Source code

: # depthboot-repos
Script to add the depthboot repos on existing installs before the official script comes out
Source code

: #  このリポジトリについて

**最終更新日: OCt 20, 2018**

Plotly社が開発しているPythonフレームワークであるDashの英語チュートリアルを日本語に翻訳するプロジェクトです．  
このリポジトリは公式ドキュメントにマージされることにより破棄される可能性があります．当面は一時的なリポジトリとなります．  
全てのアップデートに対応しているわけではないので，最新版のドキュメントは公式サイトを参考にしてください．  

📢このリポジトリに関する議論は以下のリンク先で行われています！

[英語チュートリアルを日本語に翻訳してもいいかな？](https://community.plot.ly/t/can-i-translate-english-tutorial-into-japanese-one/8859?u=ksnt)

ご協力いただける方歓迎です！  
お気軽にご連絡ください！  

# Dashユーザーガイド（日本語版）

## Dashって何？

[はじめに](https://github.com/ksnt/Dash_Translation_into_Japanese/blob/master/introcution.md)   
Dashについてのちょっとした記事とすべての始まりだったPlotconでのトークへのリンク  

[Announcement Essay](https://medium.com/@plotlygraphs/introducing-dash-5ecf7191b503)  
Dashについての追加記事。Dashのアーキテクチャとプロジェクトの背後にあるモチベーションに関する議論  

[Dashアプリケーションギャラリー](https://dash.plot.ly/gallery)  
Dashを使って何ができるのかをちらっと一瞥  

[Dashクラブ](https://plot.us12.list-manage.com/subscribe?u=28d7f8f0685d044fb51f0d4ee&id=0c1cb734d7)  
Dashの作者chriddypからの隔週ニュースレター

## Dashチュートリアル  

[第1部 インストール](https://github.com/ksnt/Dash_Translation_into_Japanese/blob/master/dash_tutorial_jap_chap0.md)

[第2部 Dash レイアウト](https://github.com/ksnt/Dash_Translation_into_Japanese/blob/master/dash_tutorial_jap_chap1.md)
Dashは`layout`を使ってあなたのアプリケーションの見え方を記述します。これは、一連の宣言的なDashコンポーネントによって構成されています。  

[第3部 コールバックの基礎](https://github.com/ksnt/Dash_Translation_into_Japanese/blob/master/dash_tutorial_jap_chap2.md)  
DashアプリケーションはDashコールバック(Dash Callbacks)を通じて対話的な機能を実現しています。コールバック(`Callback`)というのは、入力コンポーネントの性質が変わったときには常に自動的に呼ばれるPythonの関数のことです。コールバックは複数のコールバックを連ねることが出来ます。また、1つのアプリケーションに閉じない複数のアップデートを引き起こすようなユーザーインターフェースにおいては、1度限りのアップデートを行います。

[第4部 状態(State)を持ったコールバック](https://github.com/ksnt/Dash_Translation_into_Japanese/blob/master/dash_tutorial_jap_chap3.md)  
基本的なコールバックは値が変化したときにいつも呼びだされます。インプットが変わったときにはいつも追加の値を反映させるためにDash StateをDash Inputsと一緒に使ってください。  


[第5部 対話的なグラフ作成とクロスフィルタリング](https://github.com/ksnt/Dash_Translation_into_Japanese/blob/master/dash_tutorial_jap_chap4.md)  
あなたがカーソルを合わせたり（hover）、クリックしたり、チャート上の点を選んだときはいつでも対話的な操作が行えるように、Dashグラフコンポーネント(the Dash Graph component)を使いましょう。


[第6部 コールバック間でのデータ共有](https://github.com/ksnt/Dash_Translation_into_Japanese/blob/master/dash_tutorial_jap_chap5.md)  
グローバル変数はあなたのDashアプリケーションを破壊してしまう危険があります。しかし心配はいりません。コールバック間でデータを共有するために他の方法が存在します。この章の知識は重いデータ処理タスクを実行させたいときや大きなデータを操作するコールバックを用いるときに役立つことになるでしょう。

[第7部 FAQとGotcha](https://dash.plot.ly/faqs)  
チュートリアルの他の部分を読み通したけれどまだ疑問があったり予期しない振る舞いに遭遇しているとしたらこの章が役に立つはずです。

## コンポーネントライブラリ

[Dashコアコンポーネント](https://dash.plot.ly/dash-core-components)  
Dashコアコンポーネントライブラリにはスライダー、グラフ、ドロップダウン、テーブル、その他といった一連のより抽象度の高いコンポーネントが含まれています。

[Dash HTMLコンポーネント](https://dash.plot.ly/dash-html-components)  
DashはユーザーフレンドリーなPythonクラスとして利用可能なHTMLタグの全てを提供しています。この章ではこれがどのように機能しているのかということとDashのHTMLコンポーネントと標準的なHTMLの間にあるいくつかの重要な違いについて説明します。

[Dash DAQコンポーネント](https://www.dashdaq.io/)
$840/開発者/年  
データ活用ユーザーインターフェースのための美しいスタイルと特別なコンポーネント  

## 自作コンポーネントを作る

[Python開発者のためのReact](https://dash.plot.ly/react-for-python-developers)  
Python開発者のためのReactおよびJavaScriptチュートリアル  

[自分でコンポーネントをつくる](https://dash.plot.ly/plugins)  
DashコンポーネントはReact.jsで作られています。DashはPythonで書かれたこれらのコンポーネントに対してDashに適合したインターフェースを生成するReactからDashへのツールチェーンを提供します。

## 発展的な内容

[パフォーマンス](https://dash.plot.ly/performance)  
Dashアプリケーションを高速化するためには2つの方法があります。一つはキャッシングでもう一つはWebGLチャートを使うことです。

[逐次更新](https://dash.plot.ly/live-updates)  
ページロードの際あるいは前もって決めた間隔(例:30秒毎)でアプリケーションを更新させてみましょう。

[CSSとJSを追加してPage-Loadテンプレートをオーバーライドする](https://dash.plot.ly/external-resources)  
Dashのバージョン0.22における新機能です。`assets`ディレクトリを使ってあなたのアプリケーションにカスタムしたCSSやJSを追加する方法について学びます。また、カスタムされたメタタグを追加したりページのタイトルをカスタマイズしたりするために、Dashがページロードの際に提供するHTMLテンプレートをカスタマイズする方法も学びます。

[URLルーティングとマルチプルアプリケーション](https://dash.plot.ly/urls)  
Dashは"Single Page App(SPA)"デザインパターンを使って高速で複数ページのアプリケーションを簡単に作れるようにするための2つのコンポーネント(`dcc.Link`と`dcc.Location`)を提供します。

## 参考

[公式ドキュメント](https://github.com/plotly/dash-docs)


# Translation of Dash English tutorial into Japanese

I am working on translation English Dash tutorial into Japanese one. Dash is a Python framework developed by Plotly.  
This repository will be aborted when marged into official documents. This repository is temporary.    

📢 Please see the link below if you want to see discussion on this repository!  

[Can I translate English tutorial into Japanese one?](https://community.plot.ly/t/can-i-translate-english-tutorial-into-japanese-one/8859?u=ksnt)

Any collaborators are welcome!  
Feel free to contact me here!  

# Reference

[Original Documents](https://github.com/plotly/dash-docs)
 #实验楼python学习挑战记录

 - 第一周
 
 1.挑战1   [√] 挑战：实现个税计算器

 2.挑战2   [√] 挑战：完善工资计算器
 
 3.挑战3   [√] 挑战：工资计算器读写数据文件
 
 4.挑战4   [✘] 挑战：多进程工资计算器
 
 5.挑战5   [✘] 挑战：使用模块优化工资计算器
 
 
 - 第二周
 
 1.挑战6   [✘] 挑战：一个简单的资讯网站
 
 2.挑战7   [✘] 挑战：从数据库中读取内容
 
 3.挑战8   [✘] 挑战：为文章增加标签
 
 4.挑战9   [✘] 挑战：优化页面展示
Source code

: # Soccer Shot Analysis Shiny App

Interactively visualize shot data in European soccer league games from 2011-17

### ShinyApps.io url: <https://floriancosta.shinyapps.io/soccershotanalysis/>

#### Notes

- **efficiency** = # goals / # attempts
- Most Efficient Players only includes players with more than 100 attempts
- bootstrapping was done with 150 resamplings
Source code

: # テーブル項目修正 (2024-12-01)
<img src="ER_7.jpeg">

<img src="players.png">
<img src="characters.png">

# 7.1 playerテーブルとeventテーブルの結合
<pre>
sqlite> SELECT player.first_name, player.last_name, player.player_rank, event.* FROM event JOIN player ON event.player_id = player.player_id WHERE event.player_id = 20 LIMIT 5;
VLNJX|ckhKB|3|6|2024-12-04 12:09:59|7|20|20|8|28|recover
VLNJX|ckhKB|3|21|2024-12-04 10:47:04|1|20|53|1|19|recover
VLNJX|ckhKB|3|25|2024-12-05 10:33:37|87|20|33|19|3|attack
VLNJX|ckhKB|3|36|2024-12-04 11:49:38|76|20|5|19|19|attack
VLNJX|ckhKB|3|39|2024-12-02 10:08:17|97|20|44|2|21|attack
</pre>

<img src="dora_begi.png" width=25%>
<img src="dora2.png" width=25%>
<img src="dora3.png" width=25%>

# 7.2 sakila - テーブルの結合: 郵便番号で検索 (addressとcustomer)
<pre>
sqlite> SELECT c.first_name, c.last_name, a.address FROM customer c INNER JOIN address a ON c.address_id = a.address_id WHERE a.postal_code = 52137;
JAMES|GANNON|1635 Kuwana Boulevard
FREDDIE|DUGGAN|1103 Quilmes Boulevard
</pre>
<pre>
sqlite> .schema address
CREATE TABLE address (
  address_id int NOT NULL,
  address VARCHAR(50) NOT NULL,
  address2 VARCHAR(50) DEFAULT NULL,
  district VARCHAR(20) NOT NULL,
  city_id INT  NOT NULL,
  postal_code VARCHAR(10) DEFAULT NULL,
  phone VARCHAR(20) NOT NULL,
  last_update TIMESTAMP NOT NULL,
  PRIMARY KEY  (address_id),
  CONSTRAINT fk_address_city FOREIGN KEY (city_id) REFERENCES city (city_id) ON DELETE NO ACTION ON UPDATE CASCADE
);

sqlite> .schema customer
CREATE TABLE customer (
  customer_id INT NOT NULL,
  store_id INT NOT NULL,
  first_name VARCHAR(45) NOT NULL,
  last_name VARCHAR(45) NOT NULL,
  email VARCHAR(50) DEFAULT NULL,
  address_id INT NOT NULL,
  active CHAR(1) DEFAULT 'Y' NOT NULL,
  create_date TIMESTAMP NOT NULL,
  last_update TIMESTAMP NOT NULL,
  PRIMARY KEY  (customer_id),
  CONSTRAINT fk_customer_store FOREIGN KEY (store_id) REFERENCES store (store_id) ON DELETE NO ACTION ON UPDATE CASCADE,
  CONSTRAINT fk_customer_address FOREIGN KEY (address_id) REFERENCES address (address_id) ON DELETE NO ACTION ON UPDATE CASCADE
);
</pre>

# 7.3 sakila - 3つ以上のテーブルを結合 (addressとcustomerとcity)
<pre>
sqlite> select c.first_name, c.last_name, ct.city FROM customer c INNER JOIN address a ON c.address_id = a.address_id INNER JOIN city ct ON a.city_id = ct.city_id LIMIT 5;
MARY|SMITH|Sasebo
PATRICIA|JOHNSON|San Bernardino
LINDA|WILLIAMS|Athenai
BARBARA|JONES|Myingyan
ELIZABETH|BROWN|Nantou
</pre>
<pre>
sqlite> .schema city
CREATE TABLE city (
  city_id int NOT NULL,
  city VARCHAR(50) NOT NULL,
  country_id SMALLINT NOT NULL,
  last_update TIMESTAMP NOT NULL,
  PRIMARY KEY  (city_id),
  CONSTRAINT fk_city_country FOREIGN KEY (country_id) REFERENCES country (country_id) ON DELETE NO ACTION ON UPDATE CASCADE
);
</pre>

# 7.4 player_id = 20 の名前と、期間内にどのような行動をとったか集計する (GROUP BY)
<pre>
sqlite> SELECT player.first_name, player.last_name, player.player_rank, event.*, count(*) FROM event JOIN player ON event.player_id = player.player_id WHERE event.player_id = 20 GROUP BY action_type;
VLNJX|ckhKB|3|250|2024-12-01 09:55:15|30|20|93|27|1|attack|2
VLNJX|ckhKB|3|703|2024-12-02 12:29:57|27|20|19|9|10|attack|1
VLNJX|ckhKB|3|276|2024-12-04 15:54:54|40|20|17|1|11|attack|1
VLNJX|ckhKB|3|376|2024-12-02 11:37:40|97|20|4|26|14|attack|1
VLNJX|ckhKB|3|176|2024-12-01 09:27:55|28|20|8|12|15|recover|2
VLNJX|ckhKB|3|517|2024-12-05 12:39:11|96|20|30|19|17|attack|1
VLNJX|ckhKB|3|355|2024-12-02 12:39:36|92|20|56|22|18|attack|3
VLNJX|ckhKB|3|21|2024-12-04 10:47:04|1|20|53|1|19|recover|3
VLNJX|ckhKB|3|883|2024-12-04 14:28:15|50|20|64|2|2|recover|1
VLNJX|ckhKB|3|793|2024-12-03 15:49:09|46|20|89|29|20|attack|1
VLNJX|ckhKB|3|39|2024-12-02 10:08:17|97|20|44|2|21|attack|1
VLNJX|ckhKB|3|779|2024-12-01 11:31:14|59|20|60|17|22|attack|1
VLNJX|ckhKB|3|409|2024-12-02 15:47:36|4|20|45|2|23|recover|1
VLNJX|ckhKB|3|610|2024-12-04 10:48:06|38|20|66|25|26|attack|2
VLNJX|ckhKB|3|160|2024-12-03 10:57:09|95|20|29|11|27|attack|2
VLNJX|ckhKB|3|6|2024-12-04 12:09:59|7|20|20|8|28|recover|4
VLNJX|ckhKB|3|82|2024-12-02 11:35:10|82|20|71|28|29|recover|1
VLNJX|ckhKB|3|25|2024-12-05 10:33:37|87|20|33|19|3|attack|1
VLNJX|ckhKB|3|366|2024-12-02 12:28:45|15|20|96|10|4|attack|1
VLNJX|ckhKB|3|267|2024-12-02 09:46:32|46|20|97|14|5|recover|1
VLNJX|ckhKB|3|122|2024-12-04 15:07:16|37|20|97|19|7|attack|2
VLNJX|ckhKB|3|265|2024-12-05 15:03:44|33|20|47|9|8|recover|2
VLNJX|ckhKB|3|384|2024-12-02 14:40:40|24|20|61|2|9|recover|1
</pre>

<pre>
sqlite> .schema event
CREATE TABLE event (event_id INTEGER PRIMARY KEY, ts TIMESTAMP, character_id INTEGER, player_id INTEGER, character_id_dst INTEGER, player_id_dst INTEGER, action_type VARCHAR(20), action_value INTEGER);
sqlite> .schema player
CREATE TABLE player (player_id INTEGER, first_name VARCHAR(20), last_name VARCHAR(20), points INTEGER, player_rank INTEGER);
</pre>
◆ ◆ ◆ ◆ ◆
* _Goal of the exercise_: Where the string "GROUP" shows up in the listing above, copy the line that holds it.

* _Result of this task_:
# 7.4 player_id = 20 の名前と、期間内にどのような行動をとったか集計する (GROUP BY)
sqlite> SELECT player.first_name, player.last_name, player.player_rank, event.*, count(*) FROM event JOIN player ON event.player_id = player.player_id WHERE event.player_id = 20 GROUP BY action_type;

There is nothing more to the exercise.